== Segment start ==

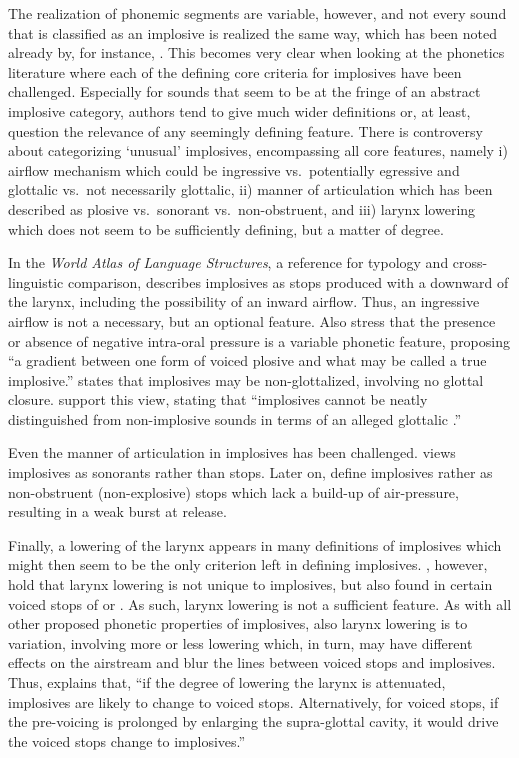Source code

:\documentclass[output=paper]{LSP/langsci}
\begin{document}
The realization of phonemic segments are variable, however, and not every sound that is classified as an implosive is realized the same way, which has been noted already by, for instance, \citet{Greenberg1970}. This becomes very clear when looking at the phonetics literature where each of the defining core criteria for implosives have been challenged. Especially for sounds that seem to be at the fringe of an abstract implosive category, authors tend to give much wider definitions or, at least, question the relevance of any seemingly defining feature.  There is controversy about categorizing `unusual' implosives, encompassing all core features, namely i) airflow mechanism which could be ingressive vs.\ potentially egressive and glottalic vs.\ not necessarily glottalic, ii) manner of articulation which has been described as plosive vs.\ sonorant vs.\ non-obstruent, and iii) larynx lowering which does not seem to be sufficiently defining, but a matter of degree.

In the {\it World Atlas of Language Structures}, a reference for typology and cross-linguistic comparison,  \citet{Maddieson2013} describes implosives as stops produced with a downward  of the larynx, including the possibility of an inward airflow. Thus, an ingressive airflow is not a necessary, but an optional feature. Also \citet[82]{Ladefoged1996} stress that the presence or absence of negative intra-oral pressure is a variable phonetic feature, proposing ``a gradient between one form of voiced plosive and what may be called a true implosive.''
\citet{Lindau1984} states that implosives may be non-glottalized, involving no glottal closure. \citet[56]{Clements2008} support this view, stating that ``implosives cannot be neatly distinguished from non-implosive sounds in terms of an alleged glottalic .''

Even the manner of articulation in implosives has been challenged. \citet{Clements2000} views implosives as sonorants rather than stops. Later on, \citet{Clements2002} define implosives rather as non-obstruent (non-explosive) stops which lack a build-up of air-pressure, resulting in a weak burst at release.

Finally, a lowering of the larynx appears in many definitions of implosives which might then seem to be the only criterion left in defining implosives. \citet{Ewan1974}, however, hold that larynx lowering is not unique to implosives, but also found in certain voiced stops of  or . As such, larynx lowering is not a sufficient feature. As with all other proposed phonetic properties of implosives, also larynx lowering is  to variation, involving more or less lowering which, in turn, may have different effects on the airstream and blur the lines between voiced stops and implosives. Thus, \citet[11]{Xi2009} explains that, ``if  the  degree  of  lowering  the  larynx  is  attenuated,  implosives  are  likely to  change  to
  voiced  stops.  Alternatively,  for  voiced  stops,  if  the  pre-voicing  is  prolonged  by  enlarging  the  supra-glottal  cavity,  it  would  drive  the  voiced  stops  change  to  implosives.''
\end{document}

== Segment end ==

WORK TO COMPLETE
The data must come back word for word, with every picture removed.

TASK OUTPUT
Source code

:\documentclass[output=paper]{LSP/langsci}
\begin{document}
The realization of phonemic segments are variable, however, and not every sound that is classified as an implosive is realized the same way, which has been noted already by, for instance, \citet{Greenberg1970}. This becomes very clear when looking at the phonetics literature where each of the defining core criteria for implosives have been challenged. Especially for sounds that seem to be at the fringe of an abstract implosive category, authors tend to give much wider definitions or, at least, question the relevance of any seemingly defining feature.  There is controversy about categorizing `unusual' implosives, encompassing all core features, namely i) airflow mechanism which could be ingressive vs.\ potentially egressive and glottalic vs.\ not necessarily glottalic, ii) manner of articulation which has been described as plosive vs.\ sonorant vs.\ non-obstruent, and iii) larynx lowering which does not seem to be sufficiently defining, but a matter of degree.

In the {\it World Atlas of Language Structures}, a reference for typology and cross-linguistic comparison,  \citet{Maddieson2013} describes implosives as stops produced with a downward  of the larynx, including the possibility of an inward airflow. Thus, an ingressive airflow is not a necessary, but an optional feature. Also \citet[82]{Ladefoged1996} stress that the presence or absence of negative intra-oral pressure is a variable phonetic feature, proposing ``a gradient between one form of voiced plosive and what may be called a true implosive.''
\citet{Lindau1984} states that implosives may be non-glottalized, involving no glottal closure. \citet[56]{Clements2008} support this view, stating that ``implosives cannot be neatly distinguished from non-implosive sounds in terms of an alleged glottalic .''

Even the manner of articulation in implosives has been challenged. \citet{Clements2000} views implosives as sonorants rather than stops. Later on, \citet{Clements2002} define implosives rather as non-obstruent (non-explosive) stops which lack a build-up of air-pressure, resulting in a weak burst at release.

Finally, a lowering of the larynx appears in many definitions of implosives which might then seem to be the only criterion left in defining implosives. \citet{Ewan1974}, however, hold that larynx lowering is not unique to implosives, but also found in certain voiced stops of  or . As such, larynx lowering is not a sufficient feature. As with all other proposed phonetic properties of implosives, also larynx lowering is  to variation, involving more or less lowering which, in turn, may have different effects on the airstream and blur the lines between voiced stops and implosives. Thus, \citet[11]{Xi2009} explains that, ``if  the  degree  of  lowering  the  larynx  is  attenuated,  implosives  are  likely to  change  to
  voiced  stops.  Alternatively,  for  voiced  stops,  if  the  pre-voicing  is  prolonged  by  enlarging  the  supra-glottal  cavity,  it  would  drive  the  voiced  stops  change  to  implosives.''
\end{document}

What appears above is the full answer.